Paramos para fotografar um foco ativo, logo ali, a poucos metros, e tomar algumas notas, com o alerta veemente de zona de risco e o pedido de curta permanência.
No caminho poucas são as árvores que sobreviveram ao fogo, há casas e barracos queimados, mas muitos resistiram de forma inexplicável e estão intactos no meio da destruição.
À medida que avançamos algo de diferente, a cada 5, 10 metros, um carro, um camião, uma alfaia agrícola, completamente queimados. Um verdadeiro cenário de catástrofe.
Placas toponímicas quase irreconhecíveis. Não fosse dar-se o caso de conhecer as localidades e não saberia onde estávamos. Chegamos à primeira aldeia e parece que o fogo resolveu dar tréguas à sua porta. Um carro completamente destruído quase se cola às casas intactas. As gentes estão na rua, ainda incrédulas.

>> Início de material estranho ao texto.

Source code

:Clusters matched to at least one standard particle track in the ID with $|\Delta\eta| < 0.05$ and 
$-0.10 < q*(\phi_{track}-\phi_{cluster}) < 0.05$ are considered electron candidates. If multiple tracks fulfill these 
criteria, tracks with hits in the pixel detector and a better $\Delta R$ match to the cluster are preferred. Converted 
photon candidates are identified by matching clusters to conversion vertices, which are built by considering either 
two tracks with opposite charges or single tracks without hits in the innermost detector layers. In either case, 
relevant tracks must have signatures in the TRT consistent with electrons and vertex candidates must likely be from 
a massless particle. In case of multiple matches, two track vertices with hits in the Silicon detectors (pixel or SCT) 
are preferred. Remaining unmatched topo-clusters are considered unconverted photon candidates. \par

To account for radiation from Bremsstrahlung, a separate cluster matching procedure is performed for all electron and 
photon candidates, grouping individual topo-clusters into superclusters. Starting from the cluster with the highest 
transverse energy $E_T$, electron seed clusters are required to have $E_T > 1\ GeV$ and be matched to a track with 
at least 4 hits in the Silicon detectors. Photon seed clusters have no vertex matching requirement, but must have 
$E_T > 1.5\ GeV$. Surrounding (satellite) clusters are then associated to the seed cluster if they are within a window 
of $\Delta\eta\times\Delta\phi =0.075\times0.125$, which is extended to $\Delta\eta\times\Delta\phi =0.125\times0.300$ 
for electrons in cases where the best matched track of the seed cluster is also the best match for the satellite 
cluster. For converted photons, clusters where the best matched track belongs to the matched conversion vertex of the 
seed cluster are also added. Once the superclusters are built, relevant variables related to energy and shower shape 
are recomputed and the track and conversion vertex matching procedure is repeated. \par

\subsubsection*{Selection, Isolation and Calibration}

Quando abrimos a porta do nosso carro o impacto do calor e, sobretudo, o ar denso e quase irrespirável, e o cheiro, o intenso cheiro a fumo que se entranha pelas narinas e se cola à pele, ao cabelo, à roupa, e que há-de perdurar muito para além do espaço. Colado à memória olfativa.
O olhar perde-se na destruição, instala-se um peso no peito, árvores, carros, histórias de mortes mesmo ao nosso lado, de alguém que ficou ali. Mostram-nos os locais onde alguém foi encontrado, no chão, no carro. O peso das histórias a gravar-se na nossa mente, no nosso coração, para sempre na nossa memória. Os rostos contraídos de quem nos fala, o semblante carregado.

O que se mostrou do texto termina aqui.